Come per tutti i nostri Summit, anche per il ‘Luxury Summit’, realizzato il 13 maggio scorso, è stata l’occasione per fare il punto sui macrotrend che caratterizzano il mercato nel 2021, per un settore che ha dovuto affrontare una crisi senza precedenti. Tutela e valorizzazione del Made in Italy, digitalizzazione e sostenibilità sono stati i temi chiave di questa edizione, punto di riferimento per gli addetti ai lavori da oltre 10 anni. Per fare questo, abbiamo messo a confronto i principali rappresentanti delle aziende del settore insieme al mondo associativo e istituzionale con l’obiettivo di dare voce a un dibattito su trend emergenti e scenari evolutivi che guideranno il futuro prossimo.

Qual è il vostro sentiment dopo il primo appuntamento?
È andato molto bene e ha visto la presenza di speaker istituzionali di primissimo piano, tra ministri, imprenditori e manager di grande rilievo. Tra le novità principali, vi è l’ingresso di Sky TG24. L’iniziativa ora viene moderata da giornalisti del Sole 24 Ore, del Financial Times e di Sky TG24 e gli appuntamenti vengono trasmessi in simulcast dagli studi Sky, in diretta televisiva su Sky TG24 e Sky Tg24 Primo Piano e in live streaming sulle nostre piattaforme, con traduzione simultanea italiano-inglese.

Quali i progetti futuri?
Siamo impegnati nel consolidamento della start-up che, ricordiamolo, è partita da poco più di un anno. Per il 2022 le sfide che ci attendono sono anzitutto il ritorno alla fisicità, sviluppando però dei prodotti che tengano conto dell’esperienza fatta in questo periodo dal punto di vista della fruizione digitale e quindi, del come coniugare al meglio queste due anime. Inoltre, osserveremo altri segmenti di mercato per ampliare il nostro posizionamento.

Ultima domanda: a quale prevedete sia il futuro degli eventi? Quali format prenderanno piede e quali trend?
L’approccio agli eventi nel post pandemia - il così detto ‘new normal’ - sarà diverso. Il mondo è cambiato e non si torna indietro. Crediamo che nel futuro si tornerà agli eventi in presenza, ma senza abbandonare la potenzialità di espansione della platea e di fruizione attraverso piattaforme di live streaming. Assisteremo all’affermazione di modelli ibridi che assorbiranno il meglio dai diversi format, fisico e digitale. Il successo dipenderà dalla capacità di sviluppare questi nuovi format, trovando soluzioni che li rendano efficaci e, allo stesso tempo, economicamente accessibili.

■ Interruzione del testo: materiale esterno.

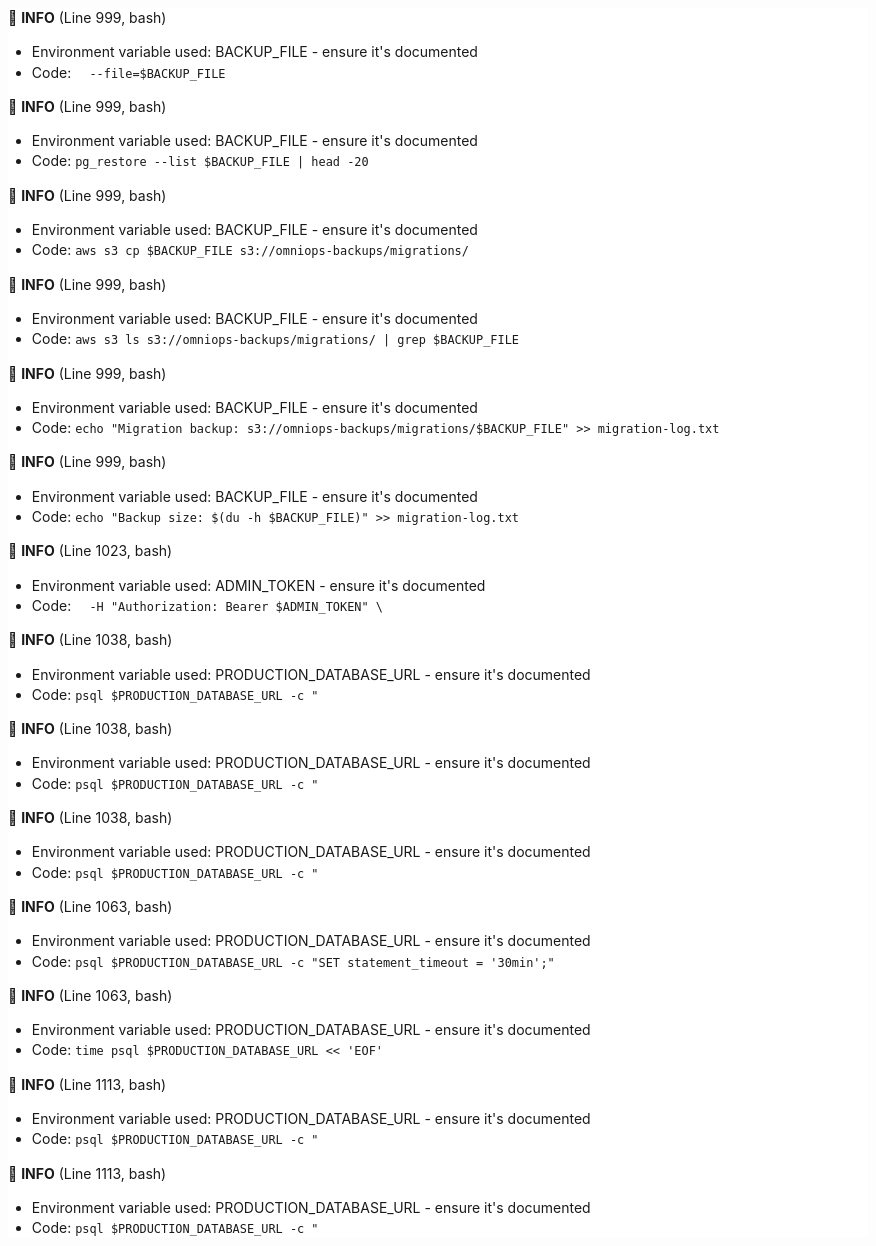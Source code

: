 🔵 **INFO** (Line 999, bash)
- Environment variable used: BACKUP_FILE - ensure it's documented
- Code: `  --file=$BACKUP_FILE`

🔵 **INFO** (Line 999, bash)
- Environment variable used: BACKUP_FILE - ensure it's documented
- Code: `pg_restore --list $BACKUP_FILE | head -20`

🔵 **INFO** (Line 999, bash)
- Environment variable used: BACKUP_FILE - ensure it's documented
- Code: `aws s3 cp $BACKUP_FILE s3://omniops-backups/migrations/`

🔵 **INFO** (Line 999, bash)
- Environment variable used: BACKUP_FILE - ensure it's documented
- Code: `aws s3 ls s3://omniops-backups/migrations/ | grep $BACKUP_FILE`

🔵 **INFO** (Line 999, bash)
- Environment variable used: BACKUP_FILE - ensure it's documented
- Code: `echo "Migration backup: s3://omniops-backups/migrations/$BACKUP_FILE" >> migration-log.txt`

🔵 **INFO** (Line 999, bash)
- Environment variable used: BACKUP_FILE - ensure it's documented
- Code: `echo "Backup size: $(du -h $BACKUP_FILE)" >> migration-log.txt`

🔵 **INFO** (Line 1023, bash)
- Environment variable used: ADMIN_TOKEN - ensure it's documented
- Code: `  -H "Authorization: Bearer $ADMIN_TOKEN" \`

🔵 **INFO** (Line 1038, bash)
- Environment variable used: PRODUCTION_DATABASE_URL - ensure it's documented
- Code: `psql $PRODUCTION_DATABASE_URL -c "`

🔵 **INFO** (Line 1038, bash)
- Environment variable used: PRODUCTION_DATABASE_URL - ensure it's documented
- Code: `psql $PRODUCTION_DATABASE_URL -c "`

🔵 **INFO** (Line 1038, bash)
- Environment variable used: PRODUCTION_DATABASE_URL - ensure it's documented
- Code: `psql $PRODUCTION_DATABASE_URL -c "`

🔵 **INFO** (Line 1063, bash)
- Environment variable used: PRODUCTION_DATABASE_URL - ensure it's documented
- Code: `psql $PRODUCTION_DATABASE_URL -c "SET statement_timeout = '30min';"`

🔵 **INFO** (Line 1063, bash)
- Environment variable used: PRODUCTION_DATABASE_URL - ensure it's documented
- Code: `time psql $PRODUCTION_DATABASE_URL << 'EOF'`

🔵 **INFO** (Line 1113, bash)
- Environment variable used: PRODUCTION_DATABASE_URL - ensure it's documented
- Code: `psql $PRODUCTION_DATABASE_URL -c "`

🔵 **INFO** (Line 1113, bash)
- Environment variable used: PRODUCTION_DATABASE_URL - ensure it's documented
- Code: `psql $PRODUCTION_DATABASE_URL -c "`
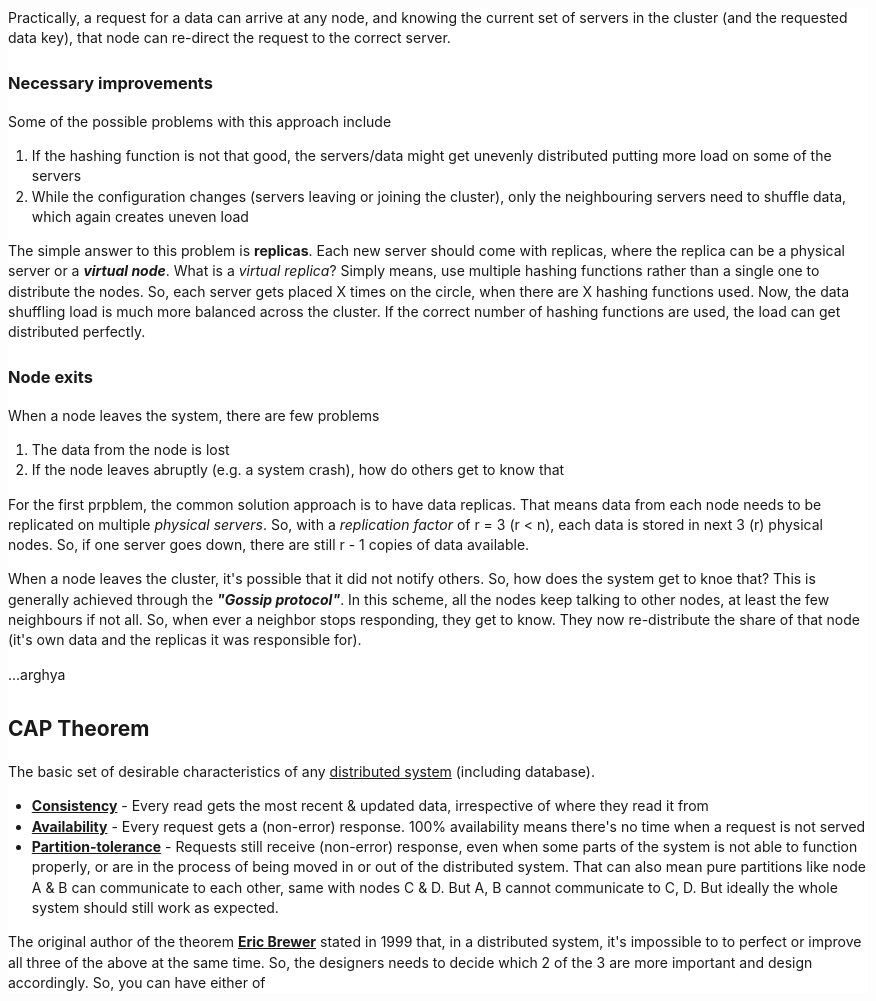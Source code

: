 Practically, a request for a data can arrive at any node, and knowing the current set of servers in the cluster (and the requested data key), that node can re-direct the request to the correct server.

### Necessary improvements

Some of the possible problems with this approach include

1. If the hashing function is not that good, the servers/data might get unevenly distributed putting more load on some of the servers
2. While the configuration changes (servers leaving or joining the cluster), only the neighbouring servers need to shuffle data, which again creates uneven load

The simple answer to this problem is **replicas**. Each new server should come with replicas, where the replica can be a physical server or a **_virtual node_**. What is a _virtual replica_? Simply means, use multiple hashing functions rather than a single one to distribute the nodes. So, each server gets placed X times on the circle, when there are X hashing functions used. Now, the data shuffling load is much more balanced across the cluster. If the correct number of hashing functions are used, the load can get distributed perfectly.

### Node exits

When a node leaves the system, there are few problems

1. The data from the node is lost
2. If the node leaves abruptly (e.g. a system crash), how do others get to know that

For the first prpblem, the common solution approach is to have data replicas. That means data from each node needs to be replicated on multiple _physical servers_. So, with a _replication factor_ of r = 3 (r &lt; n), each data is stored in next 3 (r) physical nodes. So, if one server goes down, there are still r - 1 copies of data available.

When a node leaves the cluster, it's possible that it did not notify others. So, how does the system get to knoe that? This is generally achieved through the _**"Gossip protocol"**_. In this scheme, all the nodes keep talking to other nodes, at least the few neighbours if not all. So, when ever a neighbor stops responding, they get to know. They now re-distribute the share of that node (it's own data and the replicas it was responsible for).

...arghya

## CAP Theorem

The basic set of desirable characteristics of any <u>distributed system</u> (including database).

* <u>**Consistency**</u> - Every read gets the most recent & updated data, irrespective of where they read it from
* <u>**Availability**</u> - Every request gets a (non-error) response. 100% availability means there's no time when a request is not served
* <u>**Partition-tolerance**</u> - Requests still receive (non-error) response, even when some parts of the system is not able to function properly, or are in the process of being moved in or out of the distributed system. That can also mean pure partitions like node A & B can communicate to each other, same with nodes C & D. But A, B cannot communicate to C, D. But ideally the whole system should still work as expected.

The original author of the theorem **[Eric Brewer](https://www.infoq.com/articles/cap-twelve-years-later-how-the-rules-have-changed)** stated in 1999 that, in a distributed system, it's impossible to to perfect or improve all three of the above at the same time. So, the designers needs to decide which 2 of the 3 are more important and design accordingly. So, you can have either of
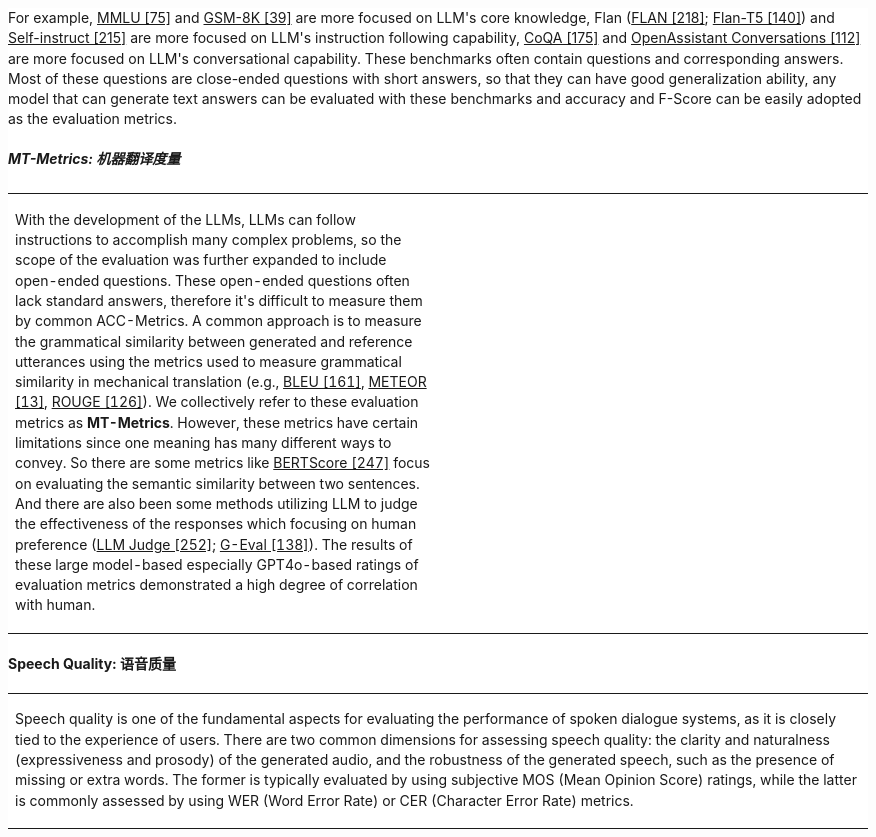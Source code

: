 For example, [MMLU [75]](../../Evaluations/2020.09.07_MMLU.md) and [GSM-8K [39]](../../Evaluations/GSM-8K.md) are more focused on LLM's core knowledge, Flan ([FLAN [218]](../../Models/TextLM/2021.09.03_FLAN.md); [Flan-T5 [140]](../../Models/TextLM/2023.01.31_Flan-T5.md)) and [Self-instruct [215]](../../Evaluations/TextIntelligence/2022.12.20_Self-Instruct.md) are more focused on LLM's instruction following capability, [CoQA [175]](../../Evaluations/TextIntelligence/2018.08.21_CoQA.md) and [OpenAssistant Conversations [112]](../../Evaluations/TextIntelligence/2023.04.14_OpenAssistant_Conversations.md) are more focused on LLM's conversational capability.
These benchmarks often contain questions and corresponding answers.
Most of these questions are close-ended questions with short answers, so that they can have good generalization ability, any model that can generate text answers can be evaluated with these benchmarks and accuracy and F-Score can be easily adopted as the evaluation metrics.

</td><td>

</td></tr></table>

##### MT-Metrics: 机器翻译度量

<table><tr><td width="50%">

With the development of the LLMs, LLMs can follow instructions to accomplish many complex problems, so the scope of the evaluation was further expanded to include open-ended questions.
These open-ended questions often lack standard answers, therefore it's difficult to measure them by common ACC-Metrics.
A common approach is to measure the grammatical similarity between generated and reference utterances using the metrics used to measure grammatical similarity in mechanical translation (e.g., [BLEU [161]](../../Evaluations/BLEU.md), [METEOR [13]](../../Evaluations/METEOR.md), [ROUGE [126]](../../Evaluations/ROUGE.md)).
We collectively refer to these evaluation metrics as **MT-Metrics**.
However, these metrics have certain limitations since one meaning has many different ways to convey.
So there are some metrics like [BERTScore [247]](../../Evaluations/2019.04.21_BERTScore.md) focus on evaluating the semantic similarity between two sentences.
And there are also been some methods utilizing LLM to judge the effectiveness of the responses which focusing on human preference ([LLM Judge [252]](../../Evaluations/2023.06.09_LLM_Judge.md); [G-Eval [138]](../../Evaluations/2023.03.29_G-Eval.md)).
The results of these large model-based especially GPT4o-based ratings of evaluation metrics demonstrated a high degree of correlation with human.

</td><td>

</td></tr></table>

#### Speech Quality: 语音质量

<table><tr><td width="50%">

Speech quality is one of the fundamental aspects for evaluating the performance of spoken dialogue systems, as it is closely tied to the experience of users.
There are two common dimensions for assessing speech quality: the clarity and naturalness (expressiveness and prosody) of the generated audio, and the robustness of the generated speech, such as the presence of missing or extra words.
The former is typically evaluated by using subjective MOS (Mean Opinion Score) ratings, while the latter is commonly assessed by using WER (Word Error Rate) or CER (Character Error Rate) metrics.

LE NUOVE FRONTIERE DELLA CULTURA
Il settore della cultura e dello spettacolo è stato uno dei più colpiti dalla pandemia. In questo scenario, 24 Ore Eventi ha deciso di organizzare la nuova edizione 2021 degli Stati Generali della Cultura, ‘Le nuove frontiere della cultura’, dove riavviare il dialogo sull’economia culturale tra il sistema pubblico e privato italiano. Un’occasione per individuare una strategia vincente di lungo periodo che contempli l’innovazione nel settore culturale, in particolare nelle performing arts e in tutto l’ecosistema editoriale, audiovisivo e musicale italiano. Inoltre, una grande opportunità per raccogliere le opinioni e le prospettive di futuro da parte dei principali protagonisti del settore della industry culturale in Italia.


INNOVATION DAYS, LA FABBRICA DEL FUTURO
Dare voce alle aziende del territorio e con loro parlare di eccellenza, innovazione e lavoro. Ecco i punti di forza degli ‘Innovation Days’, giunti alla terza edizione. La novità 2021 è stata la collaborazione con Confindustria che rafforza ulteriormente il legame con il mondo delle imprese. Il titolo dell’edizione 2021 è ‘La fabbrica del futuro’ e le dirette streaming sono trasmesse da Competence Center o da fabbriche del territorio. Ma con l’edizione 2022 si tornerà alla formula originale del roadshow, creando momenti d’incontro sul territorio tra imprese, istituzioni e mondo della ricerca.